- _Exercise data_:
[Start of section]

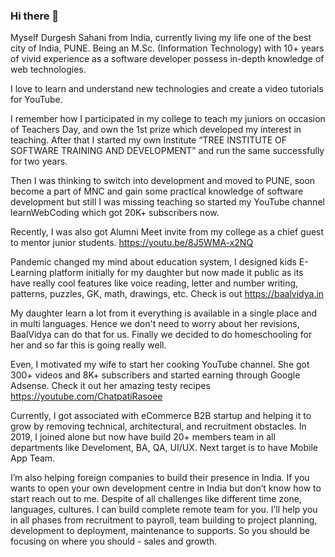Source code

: ### Hi there 👋

Myself Durgesh Sahani from India, currently living my life one of the best city of India, PUNE. Being an M.Sc. (Information Technology) with 10+ years of vivid experience as a software developer possess in-depth knowledge of web technologies.

I love to learn and understand new technologies and create a video tutorials for YouTube.

I remember how I participated in my college to teach my juniors on occasion of Teachers Day, and own the 1st prize which developed my interest in teaching. After that I started my own Institute “TREE INSTITUTE OF SOFTWARE TRAINING AND DEVELOPMENT” and run the same successfully for two years.

Then I was thinking to switch into development and moved to PUNE, soon become a part of MNC and gain some practical knowledge of software development but still I was missing teaching so started my YouTube channel learnWebCoding which got 20K+ subscribers now.

Recently, I was also got Alumni Meet invite from my college as a chief guest to mentor junior students.
https://youtu.be/8J5WMA-x2NQ

Pandemic changed my mind about education system, I designed kids E-Learning platform initially for my daughter but now made it public as its have really cool features like voice reading, letter and number writing, patterns, puzzles, GK, math, drawings, etc. Check is out https://baalvidya.in

My daughter learn a lot from it everything is available in a single place and in multi languages. Hence we don't need to worry about her revisions, BaalVidya can do that for us. Finally we decided to do homeschooling for her and so far this is going really well.

Even, I motivated my wife to start her cooking YouTube channel. She got 300+ videos and 8K+ subscribers and started earning through Google Adsense. Check it out her amazing testy recipes https://youtube.com/ChatpatiRasoee

Currently, I got associated with eCommerce B2B startup and helping it to grow by removing technical, architectural, and recruitment obstacles. In 2019, I joined alone but now have build 20+ members team in all departments like Develoment, BA, QA, UI/UX. Next target is to have Mobile App Team.

I’m also helping foreign companies to build their presence in India. If you wants to open your own development centre in India but don’t know how to start reach out to me. Despite of all challenges like different time zone, languages, cultures. I can build complete remote team for you. I’ll help you in all phases from recruitment to payroll, team building to project planning, development to deployment, maintenance to supports. So you should be focusing on where you should - sales and growth.

<!--
**durgesh-sahani/durgesh-sahani** is a ✨ _special_ ✨ repository because its `README.md` (this file) appears on your GitHub profile.

Here are some ideas to get you started:

- 🔭 I’m currently working on ...
- 🌱 I’m currently learning ...
- 👯 I’m looking to collaborate on ...
- 🤔 I’m looking for help with ...
- 💬 Ask me about ...
- 📫 How to reach me: ...
- 😄 Pronouns: ...
- ⚡ Fun fact: ...
-->

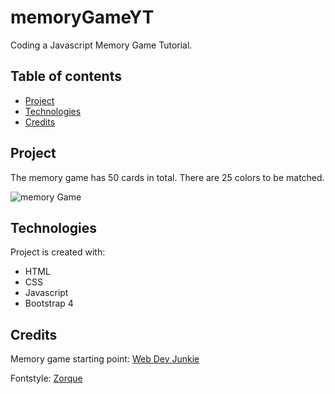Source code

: # memoryGameYT
Coding a Javascript Memory Game Tutorial.

## Table of contents
* [Project](#Project)
* [Technologies](#technologies)
* [Credits](#Credits)

## Project
The memory game has 50 cards in total. There are 25 colors to be matched.

![memory Game](
memoryGameYT/img/memoryGameExample.png)

## Technologies
Project is created with:
* HTML
* CSS
* Javascript
* Bootstrap 4

## Credits
Memory game starting point:
[Web Dev Junkie](https://www.youtube.com/watch?v=bbb9dZotsOc)

Fontstyle:
[Zorque](https://www.fontspring.com/fonts/typodermic/zorque)


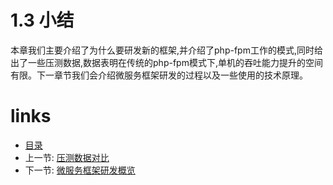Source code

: # 1.3 小结

本章我们主要介绍了为什么要研发新的框架,并介绍了php-fpm工作的模式,同时给出了一些压测数据,数据表明在传统的php-fpm模式下,单机的吞吐能力提升的空间有限。下一章节我们会介绍微服务框架研发的过程以及一些使用的技术原理。

# links
  * [目录](<README.md>)
  * 上一节: [压测数据对比](<01.2-压测数据对比.md>)
  * 下一节: [微服务框架研发概览](<02.0-微服务框架研发概览.md>)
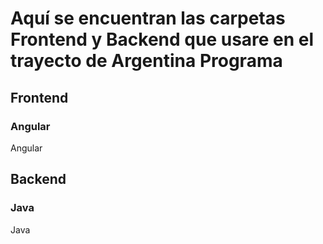 # Aquí se encuentran las carpetas Frontend y Backend que usare en el trayecto de Argentina Programa

##  Frontend

### Angular

Angular

## Backend

### Java

Java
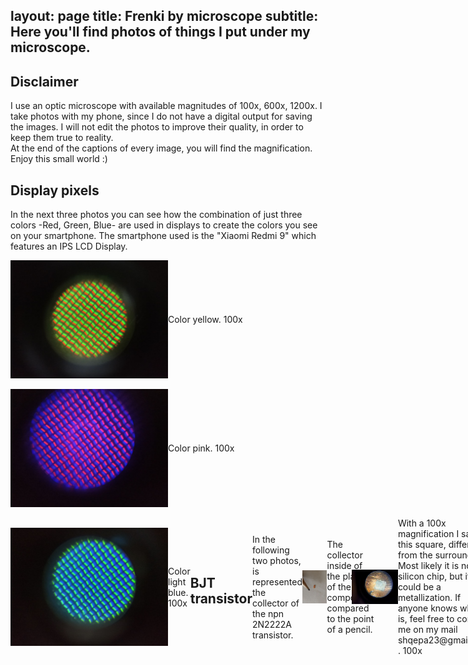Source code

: layout: page
 title: Frenki by microscope
 subtitle: Here you'll find photos of things I put under my microscope. 
 ---

 ## Disclaimer  
 I use an optic microscope with available magnitudes of 100x, 600x, 1200x. I take photos with my phone, since I do not have a digital output for saving the images. I will not edit the photos to improve their quality, in order to keep them true to reality.<br>
 At the end of the captions of every image, you will find the magnification. Enjoy this small world :)

 ## Display pixels
 In the next three photos you can see how the combination of just three colors -Red, Green, Blue- are used in displays to create the colors you see on your smartphone. The smartphone used is the "Xiaomi Redmi 9" which features an IPS LCD Display.
 <div style="display: flex; justify-content: flex-start; align-items: center;">
   <img width="50%" src="MicroscopeGallery/yellow.jpeg" alt="">
   <p style="margin: 0;"> Color yellow. 100x</p>
 </div>

 <br>

 <div style="display: flex; justify-content: flex-start; align-items: center;">
   <img width="50%" src="MicroscopeGallery/purple.jpeg" alt="">
   <p style="margin: 0;"> Color pink. 100x</p>
 </div>

 <br>

 <div style="display: flex; justify-content: flex-start; align-items: center;">
   <img width="50%" src="MicroscopeGallery/blu.jpeg" alt="">
   <p style="margin: 0;">  Color light blue. 100x</p>
   
 <br>

 ## BJT transistor 
 In the following two photos, is represented the collector of the npn 2N2222A transistor. 
 <div style="display: flex; justify-content: flex-start; align-items: center;">
   <img width="50%" src="MicroscopeGallery/PointBJT.jpeg" alt="">
   <p style="margin: 0;"> The collector inside of the plastic of the component, compared to the point of a pencil. </p>
 </div>

 <br>

 <div style="display: flex; justify-content: flex-start; align-items: center;">
   <img width="50%" src="MicroscopeGallery/BigBJT.jpeg" alt="">
   <p style="margin: 0;"> With a 100x magnification I saw this square, different from the surrounding. Most likely it is not the silicon chip, but it could be a metallization. If anyone knows what it is, feel free to contact me on my mail shqepa23@gmail.com . 100x</p>
 </div>

 <br>
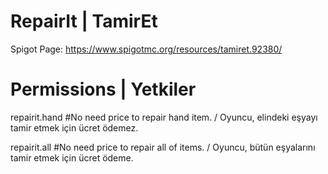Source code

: # RepairIt | TamirEt

Spigot Page: https://www.spigotmc.org/resources/tamiret.92380/

# Permissions | Yetkiler

repairit.hand   #No need price to repair hand item. / Oyuncu, elindeki eşyayı tamir etmek için ücret ödemez.

repairit.all   #No need price to repair all of items. / Oyuncu, bütün eşyalarını tamir etmek için ücret ödeme.

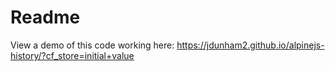 # Readme

View a demo of this code working here: https://jdunham2.github.io/alpinejs-history/?cf_store=initial+value
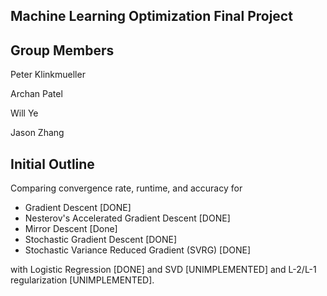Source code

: ## Machine Learning Optimization Final Project

## Group Members
Peter Klinkmueller

Archan Patel

Will Ye

Jason Zhang

## Initial Outline
Comparing convergence rate, runtime, and accuracy for
  - Gradient Descent [DONE]
  - Nesterov's Accelerated Gradient Descent [DONE]
  - Mirror Descent [Done]
  - Stochastic Gradient Descent [DONE]
  - Stochastic Variance Reduced Gradient (SVRG) [DONE]

with Logistic Regression [DONE] and SVD [UNIMPLEMENTED] and L-2/L-1 regularization [UNIMPLEMENTED].
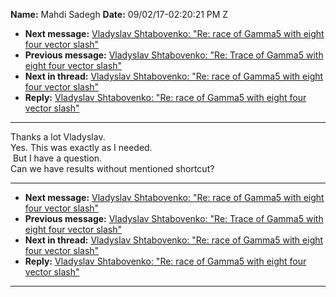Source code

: **Name:** Mahdi Sadegh
**Date:** 09/02/17-02:20:21 PM Z

  - **Next message:** [Vladyslav Shtabovenko: "Re: race of Gamma5 with
    eight four vector slash"](1313.html)
  - **Previous message:** [Vladyslav Shtabovenko: "Re: Trace of Gamma5
    with eight four vector slash"](1311.html)
  - **Next in thread:** [Vladyslav Shtabovenko: "Re: race of Gamma5 with
    eight four vector slash"](1313.html)
  - **Reply:** [Vladyslav Shtabovenko: "Re: race of Gamma5 with eight
    four vector slash"](1313.html)

-----

Thanks a lot Vladyslav.  
Yes. This was exactly as I needed.  
 But I have a question.  
Can we have results without mentioned shortcut?  

-----

  - **Next message:** [Vladyslav Shtabovenko: "Re: race of Gamma5 with
    eight four vector slash"](1313.html)
  - **Previous message:** [Vladyslav Shtabovenko: "Re: Trace of Gamma5
    with eight four vector slash"](1311.html)
  - **Next in thread:** [Vladyslav Shtabovenko: "Re: race of Gamma5 with
    eight four vector slash"](1313.html)
  - **Reply:** [Vladyslav Shtabovenko: "Re: race of Gamma5 with eight
    four vector slash"](1313.html)

-----

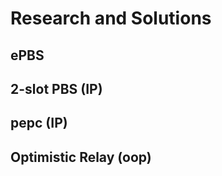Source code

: <!-- @format -->

# Research and Solutions

## ePBS

## 2-slot PBS (IP)

## pepc (IP)

## Optimistic Relay (oop)

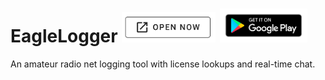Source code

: # EagleLogger <a href="https://eaglelogger.com" title="Open EagleLogger.com"><img src="https://github.com/kevashcraft/EagleLogger/raw/master/res/open-web.png?raw=true" width="150" /></a> <a href="https://play.google.com/store/apps/details?id=com.eaglelogger.app" title="EagleLogger on the Google Play Store"><img src="https://github.com/kevashcraft/EagleLogger/raw/master/res/play-store.png?raw=true" width="140" /></a> 
<!-- <a href=""><img src="https://github.com/kevashcraft/EagleLogger/raw/master/res/app-store.svg?raw=true" width="200" /></a> -->
An amateur radio net logging tool with license lookups and real-time chat.






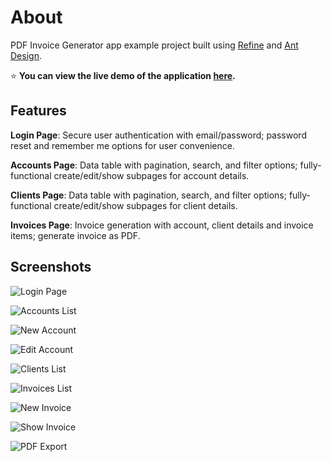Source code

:# About

PDF Invoice Generator app example project built using [Refine](https://refine.dev/) and [Ant Design](https://ant.design/).

⭐ **You can view the live demo of the application [here](https://refine-invoicer-8mk7d.ondigitalocean.app/).**

## Features

**Login Page**: Secure user authentication with email/password; password reset and remember me options for user convenience.

**Accounts Page**: Data table with pagination, search, and filter options; fully-functional create/edit/show subpages for account details.

**Clients Page**: Data table with pagination, search, and filter options; fully-functional create/edit/show subpages for client details.

**Invoices Page**: Invoice generation with account, client details and invoice items; generate invoice as PDF.

## Screenshots

![Login Page](https://refine.ams3.cdn.digitaloceanspaces.com/blog/invoicer/login-page.png)

![Accounts List](https://refine.ams3.cdn.digitaloceanspaces.com/blog/invoicer/accounts-list.png)

![New Account](https://refine.ams3.cdn.digitaloceanspaces.com/blog/invoicer/accounts-new.png)

![Edit Account](https://refine.ams3.cdn.digitaloceanspaces.com/blog/invoicer/accounts-edit.png)

![Clients List](https://refine.ams3.cdn.digitaloceanspaces.com/blog/invoicer/clients-list.png)

![Invoices List](https://refine.ams3.cdn.digitaloceanspaces.com/blog/invoicer/invoices-list.png)

![New Invoice](https://refine.ams3.cdn.digitaloceanspaces.com/blog/invoicer/invoices-new.png)

![Show Invoice](https://refine.ams3.cdn.digitaloceanspaces.com/blog/invoicer/invoices-show.png)

![PDF Export](https://refine.ams3.cdn.digitaloceanspaces.com/blog/invoicer/pdf-export.png)
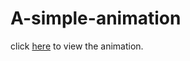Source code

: # A-simple-animation

click [here](https://debasreenath48.github.io/A-simple-animation/) to view the animation.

[End of section]

- _Exercise prompt_:
A single number is the whole answer: the tally of lines above that contain "Oyuncu".

- _Your response_:
2